Somatic Mutations in Two Genes ID'd in Stomach Cancer

Mutations seen in FAT4 and ARID1A; involved in cell adhesion and chromatin remodeling

MONDAY, April 9 (HealthDay News) -- Somatic mutations have been identified in two genes, FAT4 and ARID1A, involved in cell adhesion and chromatin remodeling in some patients with stomach cancer, according to a study published online April 8 in Nature Genetics.

To investigate the somatic alterations in gastric cancer, Zhi Jiang Zang, M.B.B.S., Ph.D., from the National Cancer Centre in Singapore, and colleagues sequenced the exomes of 15 gastric adenocarcinomas and their corresponding normal DNA.

The researchers identified 718 non-silent somatic point mutations in 661 genes. TP53, PIK3CA, and ARID1A were frequently mutated in adenocarcinomas (mutated in 11, three, and three adenocarcinoma exomes, respectively). The biological pathway most enriched among the frequently mutated genes was cell adhesion. In a cadherin family gene, FAT4, prevalence screening confirmed mutations in 5 percent and genomic deletions in 4 percent of gastric tumors.
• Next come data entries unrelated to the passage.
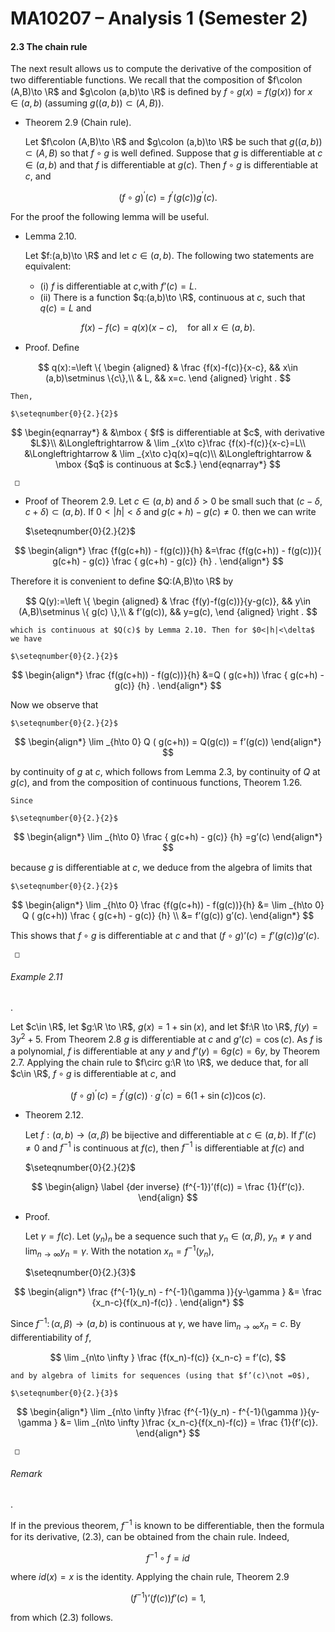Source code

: # MA10207 – Analysis 1 (Semester 2)

#### 2.3 The chain rule

The next result allows us to compute the derivative of the composition of two diﬀerentiable functions. We recall that the composition of $f\colon (A,B)\to \R$ and $g\colon (a,b)\to \R$ is deﬁned by $f\circ g(x) = f(g(x))$ for $x\in (a,b)$ (assuming $g((a,b))\subset (A,B)$).

- Theorem 2.9 (Chain rule).

  Let $f\colon (A,B)\to \R$ and $g\colon (a,b)\to \R$ be such that $g((a,b))\subset (A,B)$ so that $f\circ g$ is well deﬁned. Suppose that $g$ is diﬀerentiable at $c\in (a,b)$ and that $f$ is diﬀerentiable at $g(c)$. Then $f\circ g$ is diﬀerentiable at $c$, and

$$
 (f\circ g)^\prime (c) = f^\prime (g(c)) g^\prime (c).
$$

For the proof the following lemma will be useful.

- Lemma 2.10.

  Let $f:(a,b)\to \R$ and let $c\in (a,b)$. The following two statements are equivalent:

  - (i) $f$ is diﬀerentiable at $c$,with $f’(c) = L$.
  - (ii) There is a function $q:(a,b)\to \R$, continuous at $c$, such that $q(c)=L$ and

$$
 f(x)-f(c)=q(x)(x-c), \quad \text {for all } x \in (a,b).
$$

- Proof. Deﬁne

$$
 q(x):=\left \{ \begin {aligned} & \frac {f(x)-f(c)}{x-c}, && x\in (a,b)\setminus \{c\},\\ & L, && x=c. \end {aligned} \right .
$$

    Then,

    $\seteqnumber{0}{2.}{2}$

$$
 \begin{eqnarray*} & &\mbox { $f$ is differentiable at $c$, with derivative $L$}\\ &\Longleftrightarrow & \lim _{x\to c}\frac {f(x)-f(c)}{x-c}=L\\ &\Longleftrightarrow & \lim _{x\to c}q(x)=q(c)\\ &\Longleftrightarrow & \mbox {$q$ is continuous at $c$.} \end{eqnarray*}
$$

     □

- Proof of Theorem 2.9. Let $c\in (a,b)$ and $\delta >0$ be small such that $(c-\delta ,c+\delta ) \subset (a,b)$. If $0<|h|<\delta$ and $g(c+h) - g(c)\not =0$. then we can write

  $\seteqnumber{0}{2.}{2}$

$$
 \begin{align*} \frac {f(g(c+h)) - f(g(c))}{h} &=\frac {f(g(c+h)) - f(g(c))}{ g(c+h) - g(c)} \frac { g(c+h) - g(c)} {h} . \end{align*}
$$

Therefore it is convenient to deﬁne $Q:(A,B)\to \R$ by

$$
 Q(y):=\left \{ \begin {aligned} & \frac {f(y)-f(g(c))}{y-g(c)}, && y\in (A,B)\setminus \{ g(c) \},\\ & f’(g(c)), && y=g(c), \end {aligned} \right .
$$

    which is continuous at $Q(c)$ by Lemma 2.10. Then for $0<|h|<\delta$ we have

    $\seteqnumber{0}{2.}{2}$

$$
 \begin{align*} \frac {f(g(c+h)) - f(g(c))}{h} &=Q ( g(c+h)) \frac { g(c+h) - g(c)} {h} . \end{align*}
$$

Now we observe that

    $\seteqnumber{0}{2.}{2}$

$$
 \begin{align*} \lim _{h\to 0} Q ( g(c+h)) = Q(g(c)) = f’(g(c)) \end{align*}
$$

by continuity of $g$ at $c$, which follows from Lemma 2.3, by continuity of $Q$ at $g(c)$, and from the composition of continuous functions, Theorem 1.26.

    Since

    $\seteqnumber{0}{2.}{2}$

$$
 \begin{align*} \lim _{h\to 0} \frac { g(c+h) - g(c)} {h} =g’(c) \end{align*}
$$

because $g$ is diﬀerentiable at $c$, we deduce from the algebra of limits that

    $\seteqnumber{0}{2.}{2}$

$$
 \begin{align*} \lim _{h\to 0} \frac {f(g(c+h)) - f(g(c))}{h} &= \lim _{h\to 0} Q ( g(c+h)) \frac { g(c+h) - g(c)} {h} \\ &= f’(g(c)) g’(c). \end{align*}
$$

This shows that $f\circ g$ is diﬀerentiable at $c$ and that $(f\circ g)’(c) = f’(g(c)) g’(c)$.

     □

###### Example 2.11

.

Let $c\in \R$, let $g:\R \to \R$, $g(x) = 1+\sin (x)$, and let $f:\R \to \R$, $f(y) = 3y^2+5$. From Theorem 2.8 $g$ is diﬀerentiable at $c$ and $g’(c)=\cos (c)$. As $f$ is a polynomial, $f$ is diﬀerentiable at any $y$ and $f’(y)=6g(c)=6 y$, by Theorem 2.7. Applying the chain rule to $f\circ g:\R \to \R$, we deduce that, for all $c\in \R$, $f\circ g$ is diﬀerentiable at $c$, and

$$
 (f\circ g)^\prime (c) = f^\prime (g(c)) \cdot g^\prime (c) = 6(1+\sin (c))\cos (c).
$$

- Theorem 2.12.

  Let $f:(a,b)\to (\alpha ,\beta )$ be bijective and diﬀerentiable at $c \in (a,b)$. If $f’(c) \not =0$ and $f^{-1}$ is continuous at $f(c)$, then $f^{-1}$ is diﬀerentiable at $f(c)$ and

  $\seteqnumber{0}{2.}{2}$

$$
 \begin{align} \label {der inverse} (f^{-1})’(f(c)) = \frac {1}{f’(c)}. \end{align}
$$

- Proof.

  Let $\gamma = f(c)$. Let $(y_n)_n$ be a sequence such that $y_n \in (\alpha ,\beta )$, $y_n\not =\gamma$ and $\displaystyle \lim _{n\to \infty } y_n = \gamma$. With the notation $x_n=f^{-1}(y_n)$,

  $\seteqnumber{0}{2.}{3}$

$$
 \begin{align*} \frac {f^{-1}(y_n) - f^{-1}(\gamma )}{y-\gamma } &= \frac {x_n-c}{f(x_n)-f(c)} . \end{align*}
$$

Since $f^{-1} \colon (\alpha ,\beta )\to (a,b)$ is continuous at $\gamma$, we have $\displaystyle \lim _{n\to \infty } x_n = c$. By diﬀerentiability of $f$,

$$
 \lim _{n\to \infty } \frac {f(x_n)-f(c)} {x_n-c} = f’(c),
$$

    and by algebra of limits for sequences (using that $f’(c)\not =0$),

    $\seteqnumber{0}{2.}{3}$

$$
 \begin{align*} \lim _{n\to \infty }\frac {f^{-1}(y_n) - f^{-1}(\gamma )}{y-\gamma } &= \lim _{n\to \infty }\frac {x_n-c}{f(x_n)-f(c)} = \frac {1}{f’(c)}. \end{align*}
$$

     □

###### Remark

.

If in the previous theorem, $f^{-1}$ is known to be diﬀerentiable, then the formula for its derivative, (2.3), can be obtained from the chain rule. Indeed,

$$
 f^{-1} \circ f = id
$$

where $id(x) = x$ is the identity. Applying the chain rule, Theorem 2.9

$$
 (f^{-1})’(f(c)) f’(c) =1 ,
$$

from which (2.3) follows.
In 47 percent of gastric cancers, frequent mutations were seen in chromatin remodeling genes (MLL3, MLL, and ARID1A). ARID1A mutations were detected in 8 percent of tumors, and were linked with concomitant PIK3CA mutations and microsatellite instability. Both FAT4 and ARID1A were found to exert tumor-suppressor activity in functional assays.

"Somatic inactivation of FAT4 and ARID1A may thus be key tumorigenic events in a subset of gastric cancers," Zang and colleagues conclude.